Collected data:
- - - - - - -

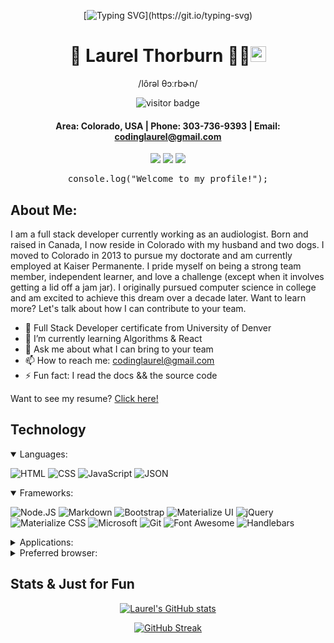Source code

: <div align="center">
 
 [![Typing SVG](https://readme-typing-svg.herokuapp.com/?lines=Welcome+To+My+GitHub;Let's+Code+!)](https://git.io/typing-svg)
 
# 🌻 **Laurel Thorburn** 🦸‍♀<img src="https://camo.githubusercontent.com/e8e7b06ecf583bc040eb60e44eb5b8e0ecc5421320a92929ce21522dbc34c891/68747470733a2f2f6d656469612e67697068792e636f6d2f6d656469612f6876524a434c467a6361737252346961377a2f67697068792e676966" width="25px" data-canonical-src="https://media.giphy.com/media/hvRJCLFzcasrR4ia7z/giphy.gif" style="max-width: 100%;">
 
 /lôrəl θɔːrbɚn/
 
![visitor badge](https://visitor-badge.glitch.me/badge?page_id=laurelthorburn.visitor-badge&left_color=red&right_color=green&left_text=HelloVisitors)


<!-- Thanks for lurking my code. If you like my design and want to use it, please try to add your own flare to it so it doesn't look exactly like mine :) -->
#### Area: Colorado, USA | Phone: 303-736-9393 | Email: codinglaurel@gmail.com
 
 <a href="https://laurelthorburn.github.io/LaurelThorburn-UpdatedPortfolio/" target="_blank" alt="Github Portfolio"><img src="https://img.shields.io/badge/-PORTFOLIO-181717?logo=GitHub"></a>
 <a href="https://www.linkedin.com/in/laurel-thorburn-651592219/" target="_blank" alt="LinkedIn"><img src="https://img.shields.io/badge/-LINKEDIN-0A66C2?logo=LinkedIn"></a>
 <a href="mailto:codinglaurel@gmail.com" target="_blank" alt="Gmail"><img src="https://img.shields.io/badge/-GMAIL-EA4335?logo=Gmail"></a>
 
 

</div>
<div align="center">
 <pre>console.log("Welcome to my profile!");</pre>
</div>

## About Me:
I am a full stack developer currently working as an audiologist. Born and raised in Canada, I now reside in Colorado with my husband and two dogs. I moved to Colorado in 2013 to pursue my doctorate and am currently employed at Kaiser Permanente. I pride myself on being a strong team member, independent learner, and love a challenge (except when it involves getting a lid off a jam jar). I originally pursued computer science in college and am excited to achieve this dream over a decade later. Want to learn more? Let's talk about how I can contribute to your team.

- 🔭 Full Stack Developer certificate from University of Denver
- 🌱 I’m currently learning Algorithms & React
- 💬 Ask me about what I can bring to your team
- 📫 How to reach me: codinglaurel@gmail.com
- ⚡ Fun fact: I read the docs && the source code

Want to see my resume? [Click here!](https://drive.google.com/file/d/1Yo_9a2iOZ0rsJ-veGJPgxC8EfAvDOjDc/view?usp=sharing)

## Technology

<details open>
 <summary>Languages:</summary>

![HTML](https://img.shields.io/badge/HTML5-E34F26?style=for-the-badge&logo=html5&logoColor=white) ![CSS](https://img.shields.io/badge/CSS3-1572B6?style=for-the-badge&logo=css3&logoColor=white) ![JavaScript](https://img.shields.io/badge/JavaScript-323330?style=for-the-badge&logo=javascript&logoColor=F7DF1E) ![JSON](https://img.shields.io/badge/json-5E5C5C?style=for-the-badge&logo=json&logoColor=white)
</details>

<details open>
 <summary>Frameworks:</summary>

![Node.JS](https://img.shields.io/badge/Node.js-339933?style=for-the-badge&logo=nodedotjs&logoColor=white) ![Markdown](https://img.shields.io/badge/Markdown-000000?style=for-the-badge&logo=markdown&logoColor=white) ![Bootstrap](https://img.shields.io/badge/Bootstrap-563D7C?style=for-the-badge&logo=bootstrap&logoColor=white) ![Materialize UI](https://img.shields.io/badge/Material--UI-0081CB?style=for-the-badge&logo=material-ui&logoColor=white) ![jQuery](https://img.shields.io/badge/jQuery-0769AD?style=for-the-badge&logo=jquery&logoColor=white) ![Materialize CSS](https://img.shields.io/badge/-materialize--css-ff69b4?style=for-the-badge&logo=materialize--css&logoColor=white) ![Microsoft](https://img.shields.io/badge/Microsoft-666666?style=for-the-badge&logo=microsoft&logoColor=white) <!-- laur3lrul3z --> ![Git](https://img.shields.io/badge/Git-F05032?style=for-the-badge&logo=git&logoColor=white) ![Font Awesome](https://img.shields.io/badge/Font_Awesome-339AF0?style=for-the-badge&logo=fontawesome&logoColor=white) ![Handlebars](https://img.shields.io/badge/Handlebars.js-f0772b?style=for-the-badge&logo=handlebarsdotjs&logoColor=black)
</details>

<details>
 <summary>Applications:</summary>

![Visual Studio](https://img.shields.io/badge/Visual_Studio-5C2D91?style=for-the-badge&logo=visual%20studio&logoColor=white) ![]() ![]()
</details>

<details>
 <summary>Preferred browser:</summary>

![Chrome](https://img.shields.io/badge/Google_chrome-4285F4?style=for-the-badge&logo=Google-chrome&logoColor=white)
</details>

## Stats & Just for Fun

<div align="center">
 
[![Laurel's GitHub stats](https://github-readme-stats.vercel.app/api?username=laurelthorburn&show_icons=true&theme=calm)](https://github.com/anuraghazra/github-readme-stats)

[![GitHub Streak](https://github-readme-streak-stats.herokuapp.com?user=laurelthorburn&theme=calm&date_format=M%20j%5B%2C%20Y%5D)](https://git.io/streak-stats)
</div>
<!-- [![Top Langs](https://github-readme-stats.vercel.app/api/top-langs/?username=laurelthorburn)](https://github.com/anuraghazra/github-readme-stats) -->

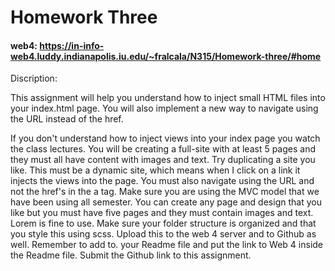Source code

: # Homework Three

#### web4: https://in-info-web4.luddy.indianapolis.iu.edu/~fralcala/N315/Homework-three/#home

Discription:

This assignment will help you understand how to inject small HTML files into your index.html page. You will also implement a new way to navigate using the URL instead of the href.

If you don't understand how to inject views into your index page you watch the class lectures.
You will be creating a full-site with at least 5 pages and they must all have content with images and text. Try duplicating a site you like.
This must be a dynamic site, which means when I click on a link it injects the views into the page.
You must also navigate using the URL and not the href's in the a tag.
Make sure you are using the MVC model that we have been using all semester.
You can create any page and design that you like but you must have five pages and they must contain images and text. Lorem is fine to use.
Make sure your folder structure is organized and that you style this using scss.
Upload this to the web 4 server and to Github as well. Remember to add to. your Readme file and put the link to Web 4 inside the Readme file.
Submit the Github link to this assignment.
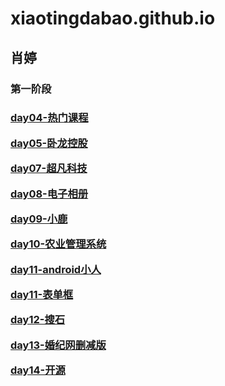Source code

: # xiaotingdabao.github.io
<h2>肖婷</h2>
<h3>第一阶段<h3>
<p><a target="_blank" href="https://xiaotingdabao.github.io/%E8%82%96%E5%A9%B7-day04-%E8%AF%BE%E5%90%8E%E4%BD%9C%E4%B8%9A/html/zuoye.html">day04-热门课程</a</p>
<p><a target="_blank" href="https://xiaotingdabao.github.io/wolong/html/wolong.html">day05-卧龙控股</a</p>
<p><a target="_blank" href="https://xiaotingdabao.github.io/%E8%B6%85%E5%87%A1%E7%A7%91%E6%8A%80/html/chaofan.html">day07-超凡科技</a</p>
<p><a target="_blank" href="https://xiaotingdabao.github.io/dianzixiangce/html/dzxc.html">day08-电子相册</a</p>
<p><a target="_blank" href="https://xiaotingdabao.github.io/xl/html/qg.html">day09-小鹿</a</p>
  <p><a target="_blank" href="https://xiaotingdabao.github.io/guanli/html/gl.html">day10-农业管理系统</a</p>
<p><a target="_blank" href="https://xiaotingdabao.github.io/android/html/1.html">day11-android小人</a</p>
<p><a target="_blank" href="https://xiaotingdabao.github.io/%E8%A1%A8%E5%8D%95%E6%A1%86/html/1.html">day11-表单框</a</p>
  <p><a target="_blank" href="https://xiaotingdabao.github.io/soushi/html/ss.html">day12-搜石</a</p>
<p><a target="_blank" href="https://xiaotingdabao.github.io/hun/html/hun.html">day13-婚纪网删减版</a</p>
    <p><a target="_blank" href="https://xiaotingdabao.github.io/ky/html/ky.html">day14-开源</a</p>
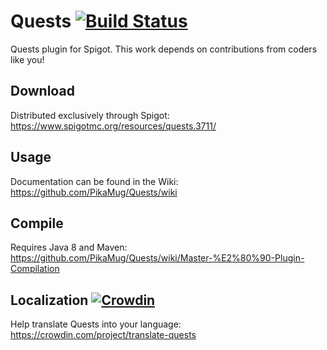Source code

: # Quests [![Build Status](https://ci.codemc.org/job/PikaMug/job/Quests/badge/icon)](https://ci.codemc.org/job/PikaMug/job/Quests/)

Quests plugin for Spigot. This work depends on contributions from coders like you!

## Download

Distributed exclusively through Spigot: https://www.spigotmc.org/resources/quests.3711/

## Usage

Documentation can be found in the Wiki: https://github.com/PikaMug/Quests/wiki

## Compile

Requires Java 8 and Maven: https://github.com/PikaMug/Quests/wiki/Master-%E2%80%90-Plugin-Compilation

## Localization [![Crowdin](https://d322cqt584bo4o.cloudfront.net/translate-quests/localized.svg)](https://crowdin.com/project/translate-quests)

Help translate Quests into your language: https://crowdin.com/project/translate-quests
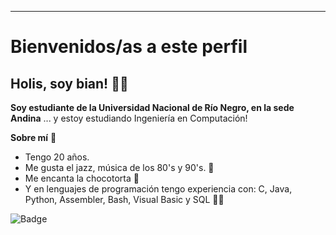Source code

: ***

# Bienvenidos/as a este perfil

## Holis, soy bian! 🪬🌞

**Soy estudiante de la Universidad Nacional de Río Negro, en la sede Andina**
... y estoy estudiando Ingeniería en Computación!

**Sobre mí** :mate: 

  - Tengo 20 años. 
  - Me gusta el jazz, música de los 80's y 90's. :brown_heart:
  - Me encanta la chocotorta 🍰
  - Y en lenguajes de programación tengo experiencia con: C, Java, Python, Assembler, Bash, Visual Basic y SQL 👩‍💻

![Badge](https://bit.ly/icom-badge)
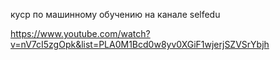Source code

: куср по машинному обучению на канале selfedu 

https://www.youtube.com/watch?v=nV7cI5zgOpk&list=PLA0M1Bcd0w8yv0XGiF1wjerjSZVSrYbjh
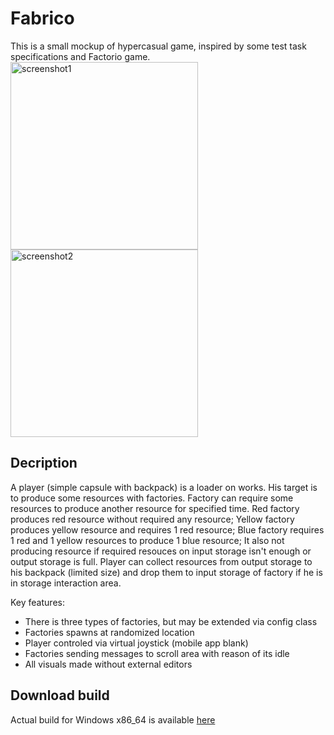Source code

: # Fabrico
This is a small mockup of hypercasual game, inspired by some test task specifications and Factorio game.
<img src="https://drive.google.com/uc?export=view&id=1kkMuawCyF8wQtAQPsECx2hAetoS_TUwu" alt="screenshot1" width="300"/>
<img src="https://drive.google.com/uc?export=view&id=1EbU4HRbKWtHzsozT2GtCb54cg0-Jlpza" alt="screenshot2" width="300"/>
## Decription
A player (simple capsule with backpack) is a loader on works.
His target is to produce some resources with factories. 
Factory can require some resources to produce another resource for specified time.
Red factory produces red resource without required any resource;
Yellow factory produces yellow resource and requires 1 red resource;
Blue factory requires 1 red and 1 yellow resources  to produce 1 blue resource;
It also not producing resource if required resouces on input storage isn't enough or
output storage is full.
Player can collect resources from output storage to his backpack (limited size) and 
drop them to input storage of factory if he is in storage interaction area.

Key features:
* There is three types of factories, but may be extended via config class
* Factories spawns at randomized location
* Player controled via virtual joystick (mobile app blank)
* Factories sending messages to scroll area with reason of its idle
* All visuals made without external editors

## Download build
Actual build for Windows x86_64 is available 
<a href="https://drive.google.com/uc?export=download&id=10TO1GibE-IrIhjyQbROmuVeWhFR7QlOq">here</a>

- - - - - - -

* _EXERCISE PROMPT_
From the data above, return every line from the line that has "You will be" up to and including the line that has "This must be", exactly.

* _SOLUTION_
You will be creating a full-site with at least 5 pages and they must all have content with images and text. Try duplicating a site you like.
This must be a dynamic site, which means when I click on a link it injects the views into the page.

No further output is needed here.